▶ [Work item] Among the lines below, restate word for word only those from the line with "3 | 2,097,152" through the line with "FieldArithmeticCoreAir> | 22000768 | 10", with both end lines kept.
======== Records shown
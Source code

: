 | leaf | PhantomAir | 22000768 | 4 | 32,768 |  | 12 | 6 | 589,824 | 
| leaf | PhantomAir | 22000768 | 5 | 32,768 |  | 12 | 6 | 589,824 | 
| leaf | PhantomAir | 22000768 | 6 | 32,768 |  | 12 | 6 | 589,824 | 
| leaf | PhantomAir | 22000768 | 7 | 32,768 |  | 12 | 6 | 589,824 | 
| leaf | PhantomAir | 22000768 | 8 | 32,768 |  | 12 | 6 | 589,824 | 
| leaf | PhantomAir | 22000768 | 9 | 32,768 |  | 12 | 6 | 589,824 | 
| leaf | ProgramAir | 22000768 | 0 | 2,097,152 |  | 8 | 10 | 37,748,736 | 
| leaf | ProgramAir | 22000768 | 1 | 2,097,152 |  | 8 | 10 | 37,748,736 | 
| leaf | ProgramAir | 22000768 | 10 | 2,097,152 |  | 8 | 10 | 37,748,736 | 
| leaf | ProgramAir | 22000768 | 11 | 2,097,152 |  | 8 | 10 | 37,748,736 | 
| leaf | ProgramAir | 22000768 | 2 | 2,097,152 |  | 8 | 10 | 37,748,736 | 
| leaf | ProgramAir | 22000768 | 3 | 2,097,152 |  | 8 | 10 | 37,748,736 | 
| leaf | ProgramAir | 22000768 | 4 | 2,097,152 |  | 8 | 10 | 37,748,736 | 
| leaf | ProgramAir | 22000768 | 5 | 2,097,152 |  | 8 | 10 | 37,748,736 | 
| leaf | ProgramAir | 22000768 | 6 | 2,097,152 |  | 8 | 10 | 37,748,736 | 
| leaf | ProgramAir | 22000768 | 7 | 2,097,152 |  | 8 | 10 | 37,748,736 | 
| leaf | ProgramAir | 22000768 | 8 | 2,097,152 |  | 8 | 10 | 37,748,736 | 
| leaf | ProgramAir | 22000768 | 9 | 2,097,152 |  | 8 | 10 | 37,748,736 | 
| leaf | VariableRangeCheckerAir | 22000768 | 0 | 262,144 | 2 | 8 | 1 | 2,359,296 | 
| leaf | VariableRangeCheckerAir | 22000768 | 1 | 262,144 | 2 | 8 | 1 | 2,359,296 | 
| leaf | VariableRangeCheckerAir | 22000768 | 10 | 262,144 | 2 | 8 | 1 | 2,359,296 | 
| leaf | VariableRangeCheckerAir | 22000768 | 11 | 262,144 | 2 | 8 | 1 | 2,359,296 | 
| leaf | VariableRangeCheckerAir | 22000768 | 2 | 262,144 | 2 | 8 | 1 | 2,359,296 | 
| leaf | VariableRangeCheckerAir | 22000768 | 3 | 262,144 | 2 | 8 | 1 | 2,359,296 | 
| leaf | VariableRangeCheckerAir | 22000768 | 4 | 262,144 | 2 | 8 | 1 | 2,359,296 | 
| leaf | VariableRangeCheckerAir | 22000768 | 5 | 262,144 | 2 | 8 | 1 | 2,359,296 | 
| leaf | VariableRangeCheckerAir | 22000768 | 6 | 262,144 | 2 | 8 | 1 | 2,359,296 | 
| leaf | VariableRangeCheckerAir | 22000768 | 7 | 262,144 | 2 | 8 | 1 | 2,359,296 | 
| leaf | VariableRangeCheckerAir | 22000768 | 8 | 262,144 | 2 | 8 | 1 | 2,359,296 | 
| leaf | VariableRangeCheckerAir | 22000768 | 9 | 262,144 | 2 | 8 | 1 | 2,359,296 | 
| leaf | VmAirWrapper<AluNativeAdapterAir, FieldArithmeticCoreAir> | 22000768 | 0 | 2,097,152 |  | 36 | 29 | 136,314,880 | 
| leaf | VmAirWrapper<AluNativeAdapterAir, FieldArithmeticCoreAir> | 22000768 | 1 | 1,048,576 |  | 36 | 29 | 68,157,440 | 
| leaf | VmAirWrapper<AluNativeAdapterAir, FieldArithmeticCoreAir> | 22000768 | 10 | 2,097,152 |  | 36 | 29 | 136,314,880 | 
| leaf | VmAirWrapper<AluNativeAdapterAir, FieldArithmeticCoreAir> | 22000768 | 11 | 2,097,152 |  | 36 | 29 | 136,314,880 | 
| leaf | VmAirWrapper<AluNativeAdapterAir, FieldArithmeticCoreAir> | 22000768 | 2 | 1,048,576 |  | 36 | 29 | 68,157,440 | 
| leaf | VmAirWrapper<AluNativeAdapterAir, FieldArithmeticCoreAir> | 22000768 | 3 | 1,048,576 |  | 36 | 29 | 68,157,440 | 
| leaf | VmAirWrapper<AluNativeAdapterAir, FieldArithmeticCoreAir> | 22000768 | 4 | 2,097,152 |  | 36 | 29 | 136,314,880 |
================
▶ [Your solution]
| leaf | ProgramAir | 22000768 | 3 | 2,097,152 |  | 8 | 10 | 37,748,736 | 
| leaf | ProgramAir | 22000768 | 4 | 2,097,152 |  | 8 | 10 | 37,748,736 | 
| leaf | ProgramAir | 22000768 | 5 | 2,097,152 |  | 8 | 10 | 37,748,736 | 
| leaf | ProgramAir | 22000768 | 6 | 2,097,152 |  | 8 | 10 | 37,748,736 | 
| leaf | ProgramAir | 22000768 | 7 | 2,097,152 |  | 8 | 10 | 37,748,736 | 
| leaf | ProgramAir | 22000768 | 8 | 2,097,152 |  | 8 | 10 | 37,748,736 | 
| leaf | ProgramAir | 22000768 | 9 | 2,097,152 |  | 8 | 10 | 37,748,736 | 
| leaf | VariableRangeCheckerAir | 22000768 | 0 | 262,144 | 2 | 8 | 1 | 2,359,296 | 
| leaf | VariableRangeCheckerAir | 22000768 | 1 | 262,144 | 2 | 8 | 1 | 2,359,296 | 
| leaf | VariableRangeCheckerAir | 22000768 | 10 | 262,144 | 2 | 8 | 1 | 2,359,296 | 
| leaf | VariableRangeCheckerAir | 22000768 | 11 | 262,144 | 2 | 8 | 1 | 2,359,296 | 
| leaf | VariableRangeCheckerAir | 22000768 | 2 | 262,144 | 2 | 8 | 1 | 2,359,296 | 
| leaf | VariableRangeCheckerAir | 22000768 | 3 | 262,144 | 2 | 8 | 1 | 2,359,296 | 
| leaf | VariableRangeCheckerAir | 22000768 | 4 | 262,144 | 2 | 8 | 1 | 2,359,296 | 
| leaf | VariableRangeCheckerAir | 22000768 | 5 | 262,144 | 2 | 8 | 1 | 2,359,296 | 
| leaf | VariableRangeCheckerAir | 22000768 | 6 | 262,144 | 2 | 8 | 1 | 2,359,296 | 
| leaf | VariableRangeCheckerAir | 22000768 | 7 | 262,144 | 2 | 8 | 1 | 2,359,296 | 
| leaf | VariableRangeCheckerAir | 22000768 | 8 | 262,144 | 2 | 8 | 1 | 2,359,296 | 
| leaf | VariableRangeCheckerAir | 22000768 | 9 | 262,144 | 2 | 8 | 1 | 2,359,296 | 
| leaf | VmAirWrapper<AluNativeAdapterAir, FieldArithmeticCoreAir> | 22000768 | 0 | 2,097,152 |  | 36 | 29 | 136,314,880 | 
| leaf | VmAirWrapper<AluNativeAdapterAir, FieldArithmeticCoreAir> | 22000768 | 1 | 1,048,576 |  | 36 | 29 | 68,157,440 | 
| leaf | VmAirWrapper<AluNativeAdapterAir, FieldArithmeticCoreAir> | 22000768 | 10 | 2,097,152 |  | 36 | 29 | 136,314,880 | 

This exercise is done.